#OXYGEN FORENSIC SUITE V6.3 SERIAL SERIAL#
In Figure 3a–d, the dynamics of serial killer humans C h ( t ) have been shown at different fractional-orders of ℘ before and after control strategies. The weapons class is controlled, reduced, and approaching zero in these three figures. While Figure 2a–d are the graphs after applying the control strategies by changing the values of most affected parameters as given in Table 2. Figure 2a is the plot before the control parameters in which the weaponized people are increasing and, thus, the number of serial killers also increases. Figure 2a–d show the dynamics of weaponization in humans W h ( t ) at different fractional-orders of ℘ before and after control strategies. In these three figures, the susceptible class is controlled and increasing. While Figure 1b–d are the plots after we applied the control strategies by changing the values of the most affected parameter, as given in Table 2.

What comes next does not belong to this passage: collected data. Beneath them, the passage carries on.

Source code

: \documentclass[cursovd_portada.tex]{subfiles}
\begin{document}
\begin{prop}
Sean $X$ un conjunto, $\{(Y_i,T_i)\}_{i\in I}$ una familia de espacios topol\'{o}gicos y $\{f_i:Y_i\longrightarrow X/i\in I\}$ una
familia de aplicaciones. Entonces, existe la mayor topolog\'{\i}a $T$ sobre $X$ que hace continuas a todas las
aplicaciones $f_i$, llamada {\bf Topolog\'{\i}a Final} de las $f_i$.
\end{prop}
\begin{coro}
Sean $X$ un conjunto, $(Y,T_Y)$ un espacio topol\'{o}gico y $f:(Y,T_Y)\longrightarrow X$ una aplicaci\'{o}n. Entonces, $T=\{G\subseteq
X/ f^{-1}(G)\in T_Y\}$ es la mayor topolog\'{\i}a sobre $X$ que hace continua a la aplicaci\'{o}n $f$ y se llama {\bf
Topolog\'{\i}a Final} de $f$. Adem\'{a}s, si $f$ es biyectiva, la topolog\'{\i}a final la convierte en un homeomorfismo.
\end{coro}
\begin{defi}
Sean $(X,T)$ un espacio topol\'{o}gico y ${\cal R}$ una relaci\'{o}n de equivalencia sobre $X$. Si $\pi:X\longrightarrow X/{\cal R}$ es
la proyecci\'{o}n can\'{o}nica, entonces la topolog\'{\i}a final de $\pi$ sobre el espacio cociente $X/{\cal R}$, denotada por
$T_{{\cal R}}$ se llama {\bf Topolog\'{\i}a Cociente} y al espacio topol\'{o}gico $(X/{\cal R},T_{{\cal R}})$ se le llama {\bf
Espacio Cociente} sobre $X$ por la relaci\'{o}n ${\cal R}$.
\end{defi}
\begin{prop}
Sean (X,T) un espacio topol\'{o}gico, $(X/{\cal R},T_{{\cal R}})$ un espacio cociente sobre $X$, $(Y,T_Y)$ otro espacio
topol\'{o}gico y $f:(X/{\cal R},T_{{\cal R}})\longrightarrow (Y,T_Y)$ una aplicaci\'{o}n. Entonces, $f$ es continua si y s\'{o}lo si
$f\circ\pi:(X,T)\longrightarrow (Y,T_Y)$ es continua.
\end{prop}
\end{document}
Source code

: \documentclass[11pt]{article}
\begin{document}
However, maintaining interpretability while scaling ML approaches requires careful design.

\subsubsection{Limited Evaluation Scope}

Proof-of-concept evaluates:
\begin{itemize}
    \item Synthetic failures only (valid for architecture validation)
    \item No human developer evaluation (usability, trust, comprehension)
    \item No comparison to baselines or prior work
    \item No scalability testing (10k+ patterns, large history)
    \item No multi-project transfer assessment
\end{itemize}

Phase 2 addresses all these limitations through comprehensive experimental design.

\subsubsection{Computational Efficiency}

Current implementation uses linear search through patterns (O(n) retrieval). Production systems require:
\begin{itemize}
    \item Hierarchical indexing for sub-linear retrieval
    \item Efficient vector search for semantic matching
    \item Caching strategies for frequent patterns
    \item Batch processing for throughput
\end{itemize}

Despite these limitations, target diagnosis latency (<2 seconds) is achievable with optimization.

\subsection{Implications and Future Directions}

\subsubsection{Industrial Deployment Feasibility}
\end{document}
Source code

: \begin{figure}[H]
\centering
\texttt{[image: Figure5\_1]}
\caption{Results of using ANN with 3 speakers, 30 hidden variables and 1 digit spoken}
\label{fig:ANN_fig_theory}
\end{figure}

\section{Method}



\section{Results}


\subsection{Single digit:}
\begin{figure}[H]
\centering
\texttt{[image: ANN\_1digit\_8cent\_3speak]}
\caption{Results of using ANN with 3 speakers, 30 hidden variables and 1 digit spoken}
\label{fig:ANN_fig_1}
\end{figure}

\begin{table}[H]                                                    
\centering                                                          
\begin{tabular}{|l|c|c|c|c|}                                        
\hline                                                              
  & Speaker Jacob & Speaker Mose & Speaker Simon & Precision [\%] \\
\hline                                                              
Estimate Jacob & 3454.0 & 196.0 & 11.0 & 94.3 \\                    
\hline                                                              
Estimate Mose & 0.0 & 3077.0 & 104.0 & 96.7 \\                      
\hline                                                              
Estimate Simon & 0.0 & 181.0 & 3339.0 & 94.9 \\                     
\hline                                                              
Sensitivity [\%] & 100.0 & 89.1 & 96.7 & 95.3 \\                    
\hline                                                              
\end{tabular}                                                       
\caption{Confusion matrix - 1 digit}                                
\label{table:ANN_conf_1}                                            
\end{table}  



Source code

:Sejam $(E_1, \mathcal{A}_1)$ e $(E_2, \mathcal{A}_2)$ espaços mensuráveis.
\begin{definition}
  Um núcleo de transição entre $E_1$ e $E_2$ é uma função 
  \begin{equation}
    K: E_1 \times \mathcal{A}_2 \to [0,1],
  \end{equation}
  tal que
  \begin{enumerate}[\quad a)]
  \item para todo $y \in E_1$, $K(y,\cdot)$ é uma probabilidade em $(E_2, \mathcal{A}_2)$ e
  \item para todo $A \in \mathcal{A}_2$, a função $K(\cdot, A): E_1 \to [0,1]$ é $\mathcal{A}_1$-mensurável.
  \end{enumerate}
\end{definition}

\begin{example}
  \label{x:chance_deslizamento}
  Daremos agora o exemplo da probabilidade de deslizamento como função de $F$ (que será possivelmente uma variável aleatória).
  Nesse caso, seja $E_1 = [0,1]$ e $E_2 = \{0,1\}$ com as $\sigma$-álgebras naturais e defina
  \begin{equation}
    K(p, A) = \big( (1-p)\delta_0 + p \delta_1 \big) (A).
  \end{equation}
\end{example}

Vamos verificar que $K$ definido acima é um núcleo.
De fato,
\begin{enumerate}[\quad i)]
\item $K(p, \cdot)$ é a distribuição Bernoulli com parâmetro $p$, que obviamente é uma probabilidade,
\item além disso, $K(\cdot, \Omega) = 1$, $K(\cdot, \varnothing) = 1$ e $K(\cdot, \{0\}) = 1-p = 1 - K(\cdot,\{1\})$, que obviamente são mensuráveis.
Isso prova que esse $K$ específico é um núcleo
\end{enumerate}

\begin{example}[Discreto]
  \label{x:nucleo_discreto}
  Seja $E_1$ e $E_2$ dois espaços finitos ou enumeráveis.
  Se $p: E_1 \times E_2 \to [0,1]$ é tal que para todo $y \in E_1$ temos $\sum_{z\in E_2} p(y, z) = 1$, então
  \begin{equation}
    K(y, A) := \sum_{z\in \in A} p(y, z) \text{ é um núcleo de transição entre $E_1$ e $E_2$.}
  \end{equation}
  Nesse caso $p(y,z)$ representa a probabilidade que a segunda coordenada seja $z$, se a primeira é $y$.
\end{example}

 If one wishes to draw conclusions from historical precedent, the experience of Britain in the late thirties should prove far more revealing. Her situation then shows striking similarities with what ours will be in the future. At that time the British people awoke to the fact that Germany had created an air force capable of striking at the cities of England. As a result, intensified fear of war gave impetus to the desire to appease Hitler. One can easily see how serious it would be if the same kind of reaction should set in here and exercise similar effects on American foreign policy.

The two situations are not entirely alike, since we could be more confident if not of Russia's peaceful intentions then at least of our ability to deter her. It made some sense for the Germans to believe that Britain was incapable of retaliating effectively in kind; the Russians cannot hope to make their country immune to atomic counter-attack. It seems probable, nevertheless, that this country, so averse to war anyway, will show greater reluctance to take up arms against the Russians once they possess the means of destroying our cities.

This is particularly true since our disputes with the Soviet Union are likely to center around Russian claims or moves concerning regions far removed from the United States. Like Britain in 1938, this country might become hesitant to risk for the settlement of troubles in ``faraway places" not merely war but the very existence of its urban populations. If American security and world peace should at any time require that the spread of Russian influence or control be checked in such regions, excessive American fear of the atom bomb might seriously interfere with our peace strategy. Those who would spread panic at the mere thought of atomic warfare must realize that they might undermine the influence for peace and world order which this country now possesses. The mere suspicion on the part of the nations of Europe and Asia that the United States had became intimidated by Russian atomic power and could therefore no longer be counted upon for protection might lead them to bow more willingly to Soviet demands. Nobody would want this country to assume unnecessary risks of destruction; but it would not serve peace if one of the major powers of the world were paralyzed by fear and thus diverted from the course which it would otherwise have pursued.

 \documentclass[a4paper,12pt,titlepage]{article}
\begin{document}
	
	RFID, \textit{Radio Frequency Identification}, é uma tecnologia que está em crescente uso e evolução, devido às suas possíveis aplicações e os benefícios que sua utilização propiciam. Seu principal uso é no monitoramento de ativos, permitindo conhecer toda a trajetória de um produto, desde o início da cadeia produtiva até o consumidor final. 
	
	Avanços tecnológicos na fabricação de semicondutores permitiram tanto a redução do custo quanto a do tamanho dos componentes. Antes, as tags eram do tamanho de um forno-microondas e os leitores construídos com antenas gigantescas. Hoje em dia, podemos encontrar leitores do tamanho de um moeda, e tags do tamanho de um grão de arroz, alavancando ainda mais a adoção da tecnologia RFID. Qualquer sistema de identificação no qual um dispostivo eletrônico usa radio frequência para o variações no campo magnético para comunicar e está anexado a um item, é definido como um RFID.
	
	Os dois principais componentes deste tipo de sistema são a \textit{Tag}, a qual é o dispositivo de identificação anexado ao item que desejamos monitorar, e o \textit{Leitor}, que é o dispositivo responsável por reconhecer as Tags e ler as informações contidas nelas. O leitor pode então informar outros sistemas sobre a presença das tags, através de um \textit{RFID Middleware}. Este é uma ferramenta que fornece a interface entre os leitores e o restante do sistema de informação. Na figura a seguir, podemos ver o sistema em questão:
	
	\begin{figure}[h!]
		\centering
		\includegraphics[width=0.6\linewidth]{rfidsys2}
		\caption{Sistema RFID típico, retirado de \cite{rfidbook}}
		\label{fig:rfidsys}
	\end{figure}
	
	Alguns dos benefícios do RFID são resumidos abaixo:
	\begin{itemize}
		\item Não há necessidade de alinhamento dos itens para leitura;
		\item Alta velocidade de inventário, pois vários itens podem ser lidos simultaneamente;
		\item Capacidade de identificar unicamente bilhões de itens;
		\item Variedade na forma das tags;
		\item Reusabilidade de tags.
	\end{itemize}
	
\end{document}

Figure 1a is the plot before control parameters in which the susceptible people are decreasing and transferring to the serial killers. Figure 1a–d represents the the dynamics of susceptible humans (free of crimes) S h ( t ) at a different fractional order of ℘ before and after control strategies. We have taken four different sets of parameter, one without control and the remaining three simulated by applying some control strategies for all of the compartments in problem ( 2) and at a different fractional order of ℘. The initial values for all cases of the given system are S h ( 0 ) = 1000, W h ( 0 ) = 20, C h ( 0 ) = 20, G h ( 0 ) = 10 and J h ( 0 ) = 10.
#OXYGEN FORENSIC SUITE V6.3 SERIAL VERIFICATION#
In this section, we establish the approximate solution of our considered Model ( 2) using various parameters given in Table 2 for verification of the proposed scheme. The Kawahara equation has been studied under the AB operator by Rahman et al. investigated the tumor-immune-vitamins model using the AB fractional operator. used the AB operator to analyze the TB disease with incomplete treatment. The AB operator has many applications in the applied sciences. The new derivative operator was also employed, ensuring that the kernel has neither singularity nor localization. To address these limitations, Atangana and Baleanu (AB) introduced a novel type of FD through the nonsingular and nonlocal kernel, which we call the Mittag–Leffler kernel.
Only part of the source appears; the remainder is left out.